Then he was led slowly forward. As they moved along, going toward the door through which some of the members had slipped a few minutes before, Halliday whispered in the ear of the blindfolded victim:

“The monster you will meet is made of sheet-iron, and there’s a fellow inside to operate it. The so-called deadly knife in your hand is simply wood. To prove your nerve, all you have to do is attack the monster when the bandage is removed from your eyes and strike him with the knife. You can’t hurt him, but it will show you have plenty of nerve, and the gang will let up on you then.”

Ready said not a word.

The master knocked loudly on the door at the end of the room. The instant he did so a fearful sound came from beyond that door—a sound like the roaring of a pack of lions.

“It is the monster!” muttered several, seeming filled with fear.

“Well, this is the tamest thing in the way of a nerve-shaker that I ever struck,” thought Jack Ready. “I pity the fellow that would be frightened like this.”
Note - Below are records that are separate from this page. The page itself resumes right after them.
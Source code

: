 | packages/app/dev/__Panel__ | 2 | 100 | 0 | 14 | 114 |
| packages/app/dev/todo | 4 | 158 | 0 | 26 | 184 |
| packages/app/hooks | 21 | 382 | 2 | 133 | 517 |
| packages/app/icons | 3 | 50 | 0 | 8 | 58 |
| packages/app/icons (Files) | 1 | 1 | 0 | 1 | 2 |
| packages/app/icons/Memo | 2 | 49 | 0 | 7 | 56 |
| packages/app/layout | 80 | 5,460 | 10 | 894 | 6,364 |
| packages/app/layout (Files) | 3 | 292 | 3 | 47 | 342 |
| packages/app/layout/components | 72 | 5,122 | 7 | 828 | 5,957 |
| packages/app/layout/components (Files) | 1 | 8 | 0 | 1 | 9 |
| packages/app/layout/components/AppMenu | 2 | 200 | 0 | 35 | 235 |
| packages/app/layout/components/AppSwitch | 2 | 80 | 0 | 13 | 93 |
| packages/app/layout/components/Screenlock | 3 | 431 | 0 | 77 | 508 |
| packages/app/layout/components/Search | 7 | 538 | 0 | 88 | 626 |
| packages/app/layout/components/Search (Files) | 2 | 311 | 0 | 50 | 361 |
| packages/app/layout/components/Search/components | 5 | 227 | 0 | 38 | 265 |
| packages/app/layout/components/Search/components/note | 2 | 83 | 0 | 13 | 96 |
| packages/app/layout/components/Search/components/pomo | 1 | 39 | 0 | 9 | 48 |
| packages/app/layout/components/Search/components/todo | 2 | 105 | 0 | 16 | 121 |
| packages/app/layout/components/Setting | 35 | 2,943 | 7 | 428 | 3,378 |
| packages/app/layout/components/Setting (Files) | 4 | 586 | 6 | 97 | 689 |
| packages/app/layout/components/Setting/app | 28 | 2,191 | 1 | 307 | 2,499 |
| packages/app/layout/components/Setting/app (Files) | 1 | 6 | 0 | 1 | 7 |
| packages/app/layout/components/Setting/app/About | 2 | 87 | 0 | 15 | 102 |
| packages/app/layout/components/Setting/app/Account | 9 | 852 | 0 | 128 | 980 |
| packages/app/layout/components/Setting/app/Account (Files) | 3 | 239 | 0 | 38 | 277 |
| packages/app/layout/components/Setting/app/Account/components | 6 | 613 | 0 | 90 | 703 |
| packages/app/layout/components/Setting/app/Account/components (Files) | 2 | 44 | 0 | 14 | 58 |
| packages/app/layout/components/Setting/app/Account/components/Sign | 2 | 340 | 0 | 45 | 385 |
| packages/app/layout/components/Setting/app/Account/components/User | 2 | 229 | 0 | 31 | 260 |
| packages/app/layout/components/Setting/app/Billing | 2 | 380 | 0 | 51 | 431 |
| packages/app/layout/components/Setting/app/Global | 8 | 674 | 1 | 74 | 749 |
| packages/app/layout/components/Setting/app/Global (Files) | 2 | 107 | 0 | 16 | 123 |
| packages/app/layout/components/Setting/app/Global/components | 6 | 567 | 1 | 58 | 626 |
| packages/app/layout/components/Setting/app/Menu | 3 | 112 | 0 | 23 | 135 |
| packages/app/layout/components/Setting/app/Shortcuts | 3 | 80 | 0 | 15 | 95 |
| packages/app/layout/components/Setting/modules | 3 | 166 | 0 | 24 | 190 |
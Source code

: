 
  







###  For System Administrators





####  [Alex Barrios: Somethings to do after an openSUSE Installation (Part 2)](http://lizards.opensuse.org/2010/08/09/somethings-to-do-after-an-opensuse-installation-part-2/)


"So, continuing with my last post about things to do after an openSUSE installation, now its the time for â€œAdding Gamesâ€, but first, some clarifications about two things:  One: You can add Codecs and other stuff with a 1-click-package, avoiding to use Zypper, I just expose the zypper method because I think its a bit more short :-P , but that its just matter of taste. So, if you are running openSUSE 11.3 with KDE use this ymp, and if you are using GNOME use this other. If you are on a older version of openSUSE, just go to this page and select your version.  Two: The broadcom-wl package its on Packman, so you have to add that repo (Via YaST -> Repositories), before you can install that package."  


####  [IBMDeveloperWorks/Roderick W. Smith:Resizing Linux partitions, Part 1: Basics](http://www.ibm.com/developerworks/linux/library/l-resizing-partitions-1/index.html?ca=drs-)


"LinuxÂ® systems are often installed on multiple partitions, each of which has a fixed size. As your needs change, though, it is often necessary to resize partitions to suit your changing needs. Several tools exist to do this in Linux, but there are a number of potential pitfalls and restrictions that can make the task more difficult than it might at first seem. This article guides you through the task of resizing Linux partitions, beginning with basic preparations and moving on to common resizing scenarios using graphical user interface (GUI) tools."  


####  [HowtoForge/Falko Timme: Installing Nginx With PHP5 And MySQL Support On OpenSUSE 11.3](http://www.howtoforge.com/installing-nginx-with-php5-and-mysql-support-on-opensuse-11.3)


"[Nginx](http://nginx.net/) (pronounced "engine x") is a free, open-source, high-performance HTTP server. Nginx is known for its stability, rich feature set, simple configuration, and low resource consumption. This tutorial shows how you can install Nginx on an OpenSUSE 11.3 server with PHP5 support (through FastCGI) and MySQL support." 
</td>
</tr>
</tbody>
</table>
The door opened, and the roar that followed was fiendish, indeed. Then the freshman was pushed forward into the room, and the blindfold was stripped from his eyes.

He found himself face to face with a creature that seemed half alligator and half tiger. Part of its body was covered by a scaly substance, while its head was like a tiger’s, and its neck was hairy. It had gorillalike arms, with long, shining claws. Its eyes gleamed like living coals, while it was gnashing its jaws, which seemed covered with foam, like those of a mad dog. With a snarl, it rose up on its hind legs and sprang at Jack.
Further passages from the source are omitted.